[Data]

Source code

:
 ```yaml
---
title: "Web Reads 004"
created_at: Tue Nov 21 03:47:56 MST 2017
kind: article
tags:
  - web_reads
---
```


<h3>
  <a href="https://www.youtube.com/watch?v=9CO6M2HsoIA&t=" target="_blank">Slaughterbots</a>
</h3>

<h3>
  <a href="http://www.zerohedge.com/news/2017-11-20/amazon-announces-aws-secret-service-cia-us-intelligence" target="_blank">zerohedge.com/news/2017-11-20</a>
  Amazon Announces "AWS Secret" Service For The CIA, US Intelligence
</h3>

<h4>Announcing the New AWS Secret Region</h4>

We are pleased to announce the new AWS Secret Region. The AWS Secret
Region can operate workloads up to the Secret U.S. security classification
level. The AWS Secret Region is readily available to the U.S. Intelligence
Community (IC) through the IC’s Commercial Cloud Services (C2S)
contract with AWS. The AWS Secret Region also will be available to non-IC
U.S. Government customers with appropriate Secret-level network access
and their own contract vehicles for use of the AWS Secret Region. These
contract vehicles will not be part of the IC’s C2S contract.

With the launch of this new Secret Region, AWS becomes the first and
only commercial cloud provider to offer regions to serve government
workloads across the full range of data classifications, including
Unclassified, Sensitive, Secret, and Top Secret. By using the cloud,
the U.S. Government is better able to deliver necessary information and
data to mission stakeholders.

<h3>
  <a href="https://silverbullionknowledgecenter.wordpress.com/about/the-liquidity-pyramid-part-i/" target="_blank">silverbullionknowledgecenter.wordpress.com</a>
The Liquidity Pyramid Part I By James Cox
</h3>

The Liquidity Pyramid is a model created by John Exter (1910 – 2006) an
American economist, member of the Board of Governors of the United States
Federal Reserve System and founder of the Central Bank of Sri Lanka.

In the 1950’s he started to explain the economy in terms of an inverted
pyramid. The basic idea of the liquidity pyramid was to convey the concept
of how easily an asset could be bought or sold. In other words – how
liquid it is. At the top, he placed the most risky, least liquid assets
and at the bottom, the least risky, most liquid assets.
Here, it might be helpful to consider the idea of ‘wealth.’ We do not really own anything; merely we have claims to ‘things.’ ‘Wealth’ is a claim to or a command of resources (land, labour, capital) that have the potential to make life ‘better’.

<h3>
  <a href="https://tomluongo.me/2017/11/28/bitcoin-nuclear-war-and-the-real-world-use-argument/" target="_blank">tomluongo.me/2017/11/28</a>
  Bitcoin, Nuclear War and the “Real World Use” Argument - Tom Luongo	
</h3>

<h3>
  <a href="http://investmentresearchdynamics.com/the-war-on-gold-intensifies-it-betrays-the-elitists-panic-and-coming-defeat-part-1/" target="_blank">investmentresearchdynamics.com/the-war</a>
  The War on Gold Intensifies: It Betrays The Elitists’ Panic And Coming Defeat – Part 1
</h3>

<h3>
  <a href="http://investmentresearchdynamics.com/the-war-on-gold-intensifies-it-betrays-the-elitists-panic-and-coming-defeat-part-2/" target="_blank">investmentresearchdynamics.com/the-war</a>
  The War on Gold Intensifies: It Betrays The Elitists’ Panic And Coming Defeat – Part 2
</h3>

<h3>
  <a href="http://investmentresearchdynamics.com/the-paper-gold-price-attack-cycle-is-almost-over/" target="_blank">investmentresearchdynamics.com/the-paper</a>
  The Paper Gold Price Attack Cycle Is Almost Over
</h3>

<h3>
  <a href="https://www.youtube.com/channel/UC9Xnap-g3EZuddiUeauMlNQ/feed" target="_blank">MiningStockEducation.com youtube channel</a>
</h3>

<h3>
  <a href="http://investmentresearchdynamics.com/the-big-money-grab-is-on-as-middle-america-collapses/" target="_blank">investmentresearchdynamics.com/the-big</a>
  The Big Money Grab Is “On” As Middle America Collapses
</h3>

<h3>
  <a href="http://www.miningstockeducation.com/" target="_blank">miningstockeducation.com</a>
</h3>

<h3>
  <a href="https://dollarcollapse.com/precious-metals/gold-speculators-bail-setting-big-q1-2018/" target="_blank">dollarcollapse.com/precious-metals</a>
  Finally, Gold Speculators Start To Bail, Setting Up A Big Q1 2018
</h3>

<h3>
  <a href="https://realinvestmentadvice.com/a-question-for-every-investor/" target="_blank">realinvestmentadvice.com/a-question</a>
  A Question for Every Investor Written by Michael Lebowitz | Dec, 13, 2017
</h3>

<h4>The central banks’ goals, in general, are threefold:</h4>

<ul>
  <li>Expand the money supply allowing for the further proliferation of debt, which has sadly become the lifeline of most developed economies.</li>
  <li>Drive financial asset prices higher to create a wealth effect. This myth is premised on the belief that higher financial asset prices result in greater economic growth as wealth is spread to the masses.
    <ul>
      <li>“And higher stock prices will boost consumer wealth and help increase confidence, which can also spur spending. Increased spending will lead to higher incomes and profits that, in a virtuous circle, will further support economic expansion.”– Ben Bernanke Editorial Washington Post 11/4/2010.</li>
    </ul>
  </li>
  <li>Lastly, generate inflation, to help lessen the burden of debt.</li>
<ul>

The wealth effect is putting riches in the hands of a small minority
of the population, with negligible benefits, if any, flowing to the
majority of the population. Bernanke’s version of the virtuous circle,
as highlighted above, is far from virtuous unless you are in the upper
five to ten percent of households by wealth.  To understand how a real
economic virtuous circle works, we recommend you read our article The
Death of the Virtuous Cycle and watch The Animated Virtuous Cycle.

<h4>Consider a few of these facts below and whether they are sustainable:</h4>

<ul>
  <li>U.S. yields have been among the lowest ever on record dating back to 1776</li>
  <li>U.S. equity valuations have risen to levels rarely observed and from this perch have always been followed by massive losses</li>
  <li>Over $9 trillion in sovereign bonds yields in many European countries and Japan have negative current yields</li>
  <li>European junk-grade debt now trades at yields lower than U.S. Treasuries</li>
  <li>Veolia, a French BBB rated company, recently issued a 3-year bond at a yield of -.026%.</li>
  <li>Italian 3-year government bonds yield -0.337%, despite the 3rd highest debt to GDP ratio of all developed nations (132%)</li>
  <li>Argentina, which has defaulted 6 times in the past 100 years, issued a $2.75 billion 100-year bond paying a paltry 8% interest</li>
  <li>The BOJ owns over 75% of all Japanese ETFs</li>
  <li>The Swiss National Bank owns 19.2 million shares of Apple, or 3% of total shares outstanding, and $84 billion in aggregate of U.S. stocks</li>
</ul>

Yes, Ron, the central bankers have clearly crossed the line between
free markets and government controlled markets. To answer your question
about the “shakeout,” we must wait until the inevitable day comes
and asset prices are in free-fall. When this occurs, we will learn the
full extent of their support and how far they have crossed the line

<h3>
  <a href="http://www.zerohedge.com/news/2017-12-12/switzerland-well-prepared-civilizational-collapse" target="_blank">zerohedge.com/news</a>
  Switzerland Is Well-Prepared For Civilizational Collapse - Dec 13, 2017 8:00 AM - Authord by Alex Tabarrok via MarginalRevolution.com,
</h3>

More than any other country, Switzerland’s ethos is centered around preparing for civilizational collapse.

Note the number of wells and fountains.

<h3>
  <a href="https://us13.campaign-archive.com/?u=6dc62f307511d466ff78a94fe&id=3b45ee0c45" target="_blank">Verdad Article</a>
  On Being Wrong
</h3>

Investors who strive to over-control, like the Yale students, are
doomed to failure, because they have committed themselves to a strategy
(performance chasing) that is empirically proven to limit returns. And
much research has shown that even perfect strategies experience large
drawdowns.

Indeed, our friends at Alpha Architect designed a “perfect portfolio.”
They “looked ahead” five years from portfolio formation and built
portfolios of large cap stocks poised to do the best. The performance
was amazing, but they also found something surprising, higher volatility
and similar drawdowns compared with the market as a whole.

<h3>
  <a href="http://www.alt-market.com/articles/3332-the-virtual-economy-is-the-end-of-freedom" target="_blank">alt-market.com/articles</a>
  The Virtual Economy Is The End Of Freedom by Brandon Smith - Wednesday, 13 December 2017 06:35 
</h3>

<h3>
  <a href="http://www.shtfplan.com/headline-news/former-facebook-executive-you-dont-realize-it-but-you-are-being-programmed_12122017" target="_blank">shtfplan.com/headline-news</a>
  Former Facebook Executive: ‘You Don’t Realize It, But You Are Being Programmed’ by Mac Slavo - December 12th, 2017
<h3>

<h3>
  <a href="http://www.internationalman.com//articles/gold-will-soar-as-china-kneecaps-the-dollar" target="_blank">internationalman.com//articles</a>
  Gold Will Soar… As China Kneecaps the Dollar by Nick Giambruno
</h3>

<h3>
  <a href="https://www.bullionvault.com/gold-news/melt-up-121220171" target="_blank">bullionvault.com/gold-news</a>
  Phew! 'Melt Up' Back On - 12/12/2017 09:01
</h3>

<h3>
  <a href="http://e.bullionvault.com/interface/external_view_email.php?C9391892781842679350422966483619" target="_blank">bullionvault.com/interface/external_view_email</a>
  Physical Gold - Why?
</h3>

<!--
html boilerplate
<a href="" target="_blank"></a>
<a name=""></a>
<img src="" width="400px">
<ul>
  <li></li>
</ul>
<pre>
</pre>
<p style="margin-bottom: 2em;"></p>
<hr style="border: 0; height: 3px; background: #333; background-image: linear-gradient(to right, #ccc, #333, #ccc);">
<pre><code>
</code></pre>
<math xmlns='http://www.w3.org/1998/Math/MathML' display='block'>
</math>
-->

[/Data]

Look through the entries above, and wherever a line holds the string "have", copy it.

*Exercise response*:
Here, it might be helpful to consider the idea of ‘wealth.’ We do not really own anything; merely we have claims to ‘things.’ ‘Wealth’ is a claim to or a command of resources (land, labour, capital) that have the potential to make life ‘better’.
  <li>U.S. yields have been among the lowest ever on record dating back to 1776</li>
  <li>U.S. equity valuations have risen to levels rarely observed and from this perch have always been followed by massive losses</li>
  <li>Over $9 trillion in sovereign bonds yields in many European countries and Japan have negative current yields</li>
Yes, Ron, the central bankers have clearly crossed the line between
full extent of their support and how far they have crossed the line
doomed to failure, because they have committed themselves to a strategy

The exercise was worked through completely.